Across the listing below, how many lines include the string "създаване"? Reply with the number alone.

--*--

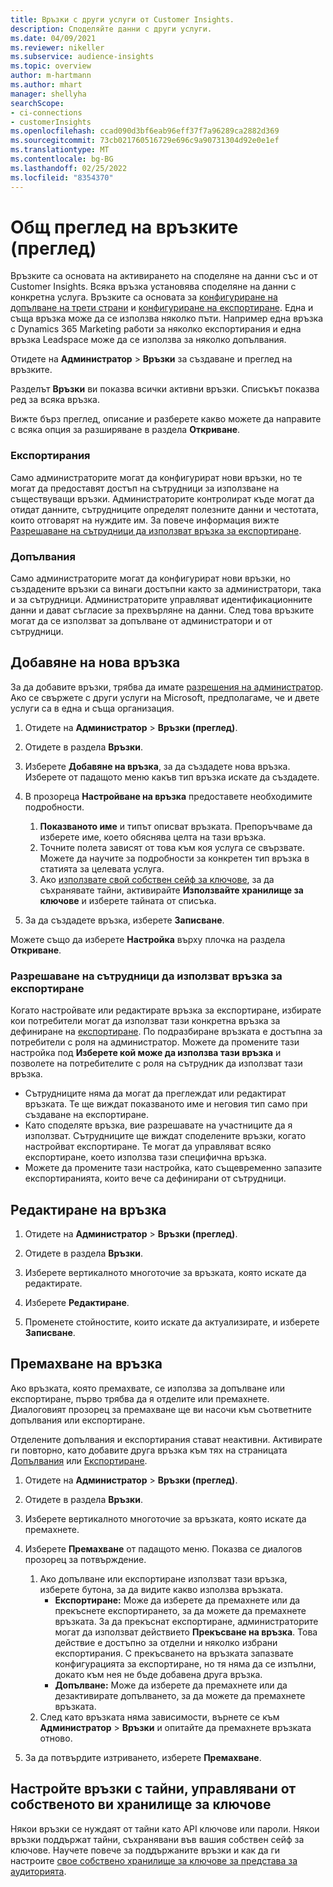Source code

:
 ```yaml
---
title: Връзки с други услуги от Customer Insights.
description: Споделяйте данни с други услуги.
ms.date: 04/09/2021
ms.reviewer: nikeller
ms.subservice: audience-insights
ms.topic: overview
author: m-hartmann
ms.author: mhart
manager: shellyha
searchScope:
- ci-connections
- customerInsights
ms.openlocfilehash: ccad090d3bf6eab96eff37f7a96289ca2882d369
ms.sourcegitcommit: 73cb021760516729e696c9a90731304d92e0e1ef
ms.translationtype: MT
ms.contentlocale: bg-BG
ms.lasthandoff: 02/25/2022
ms.locfileid: "8354370"
---
```

# <a name="connections-preview-overview"></a>Общ преглед на връзките (преглед)

Връзките са основата на активирането на споделяне на данни със и от Customer Insights. Всяка връзка установява споделяне на данни с конкретна услуга. Връзките са основата за [конфигуриране на допълване на трети страни](enrichment-hub.md) и [конфигуриране на експортиране](export-destinations.md). Една и съща връзка може да се използва няколко пъти. Например една връзка с Dynamics 365 Marketing работи за няколко експортирания и една връзка Leadspace може да се използва за няколко допълвания.

Отидете на **Администратор** > **Връзки** за създаване и преглед на връзките.

Разделът **Връзки** ви показва всички активни връзки. Списъкът показва ред за всяка връзка. 

Вижте бърз преглед, описание и разберете какво можете да направите с всяка опция за разширяване в раздела **Откриване**.

### <a name="exports"></a>Експортирания

Само администраторите могат да конфигурират нови връзки, но те могат да предоставят достъп на сътрудници за използване на съществуващи връзки. Администраторите контролират къде могат да отидат данните, сътрудниците определят полезните данни и честотата, които отговарят на нуждите им. За повече информация вижте [Разрешаване на сътрудници да използват връзка за експортиране](#allow-contributors-to-use-a-connection-for-exports).

### <a name="enrichments"></a>Допълвания

Само администраторите могат да конфигурират нови връзки, но създадените връзки са винаги достъпни както за администратори, така и за сътрудници. Администраторите управляват идентификационните данни и дават съгласие за прехвърляне на данни. След това връзките могат да се използват за допълване от администратори и от сътрудници.

## <a name="add-a-new-connection"></a>Добавяне на нова връзка

За да добавите връзки, трябва да имате [разрешения на администратор](permissions.md). Ако се свържете с други услуги на Microsoft, предполагаме, че и двете услуги са в една и съща организация.

1. Отидете на **Администратор** > **Връзки (преглед)**.

1. Отидете в раздела **Връзки**.

1. Изберете **Добавяне на връзка**, за да създадете нова връзка. Изберете от падащото меню какъв тип връзка искате да създадете.

1. В прозореца **Настройване на връзка** предоставете необходимите подробности. 
   1. **Показваното име** и типът описват връзката. Препоръчваме да изберете име, което обяснява целта на тази връзка.
   1. Точните полета зависят от това към коя услуга се свързвате. Можете да научите за подробности за конкретен тип връзка в статията за целевата услуга.
   1. Ако [използвате свой собствен сейф за ключове](use-azure-key-vault.md), за да съхранявате тайни, активирайте **Използвайте хранилище за ключове** и изберете тайната от списъка.

1. За да създадете връзка, изберете **Записване**.

Можете също да изберете **Настройка** върху плочка на раздела **Откриване**.

### <a name="allow-contributors-to-use-a-connection-for-exports"></a>Разрешаване на сътрудници да използват връзка за експортиране

Когато настройвате или редактирате връзка за експортиране, избирате кои потребители могат да използват тази конкретна връзка за дефиниране на [експортиране](export-destinations.md). По подразбиране връзката е достъпна за потребители с роля на администратор. Можете да промените тази настройка под **Изберете кой може да използва тази връзка** и позволете на потребителите с роля на сътрудник да използват тази връзка.

- Сътрудниците няма да могат да преглеждат или редактират връзката. Те ще виждат показваното име и неговия тип само при създаване на експортиране.
- Като споделяте връзка, вие разрешавате на участниците да я използват. Сътрудниците ще виждат споделените връзки, когато настройват експортиране. Те могат да управляват всяко експортиране, което използва тази специфична връзка.
- Можете да промените тази настройка, като същевременно запазите експортиранията, които вече са дефинирани от сътрудници.

## <a name="edit-a-connection"></a>Редактиране на връзка

1. Отидете на **Администратор** > **Връзки (преглед)**.

1. Отидете в раздела **Връзки**.

1. Изберете вертикалното многоточие за връзката, която искате да редактирате.

1. Изберете **Редактиране**.

1. Променете стойностите, които искате да актуализирате, и изберете **Записване**.

## <a name="remove-a-connection"></a>Премахване на връзка

Ако връзката, която премахвате, се използва за допълване или експортиране, първо трябва да я отделите или премахнете. Диалоговият прозорец за премахване ще ви насочи към съответните допълвания или експортиране. 

Отделените допълвания и експортирания стават неактивни. Активирате ги повторно, като добавите друга връзка към тях на страницата [Допълвания](enrichment-hub.md) или [Експортиране](export-destinations.md).

1. Отидете на **Администратор** > **Връзки (преглед)**.

1. Отидете в раздела **Връзки**.

1. Изберете вертикалното многоточие за връзката, която искате да премахнете.

1. Изберете **Премахване** от падащото меню. Показва се диалогов прозорец за потвърждение.

   1. Ако допълване или експортиране използват тази връзка, изберете бутона, за да видите какво използва връзката.
      - **Експортиране:** Може да изберете да премахнете или да прекъснете експортирането, за да можете да премахнете връзката. За да прекъснат експортиране, администраторите могат да използват действието **Прекъсване на връзка**. Това действие е достъпно за отделни и няколко избрани експортирания. С прекъсването на връзката запазвате конфигурацията за експортиране, но тя няма да се изпълни, докато към нея не бъде добавена друга връзка.
      - **Допълване:** Може да изберете да премахнете или да дезактивирате допълването, за да можете да премахнете връзката. 
   1. След като връзката няма зависимости, върнете се към **Администратор** > **Връзки** и опитайте да премахнете връзката отново.

1. За да потвърдите изтриването, изберете **Премахване**.

## <a name="set-up-connections-with-secrets-managed-by-your-own-key-vault"></a>Настройте връзки с тайни, управлявани от собственото ви хранилище за ключове

Някои връзки се нуждаят от тайни като API ключове или пароли. Някои връзки поддържат тайни, съхранявани във вашия собствен сейф за ключове. Научете повече за поддържаните връзки и как да ги настроите [свое собствено хранилище за ключове за представа за аудиторията](use-azure-key-vault.md).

--*--

§ **Answer to this problem**: 2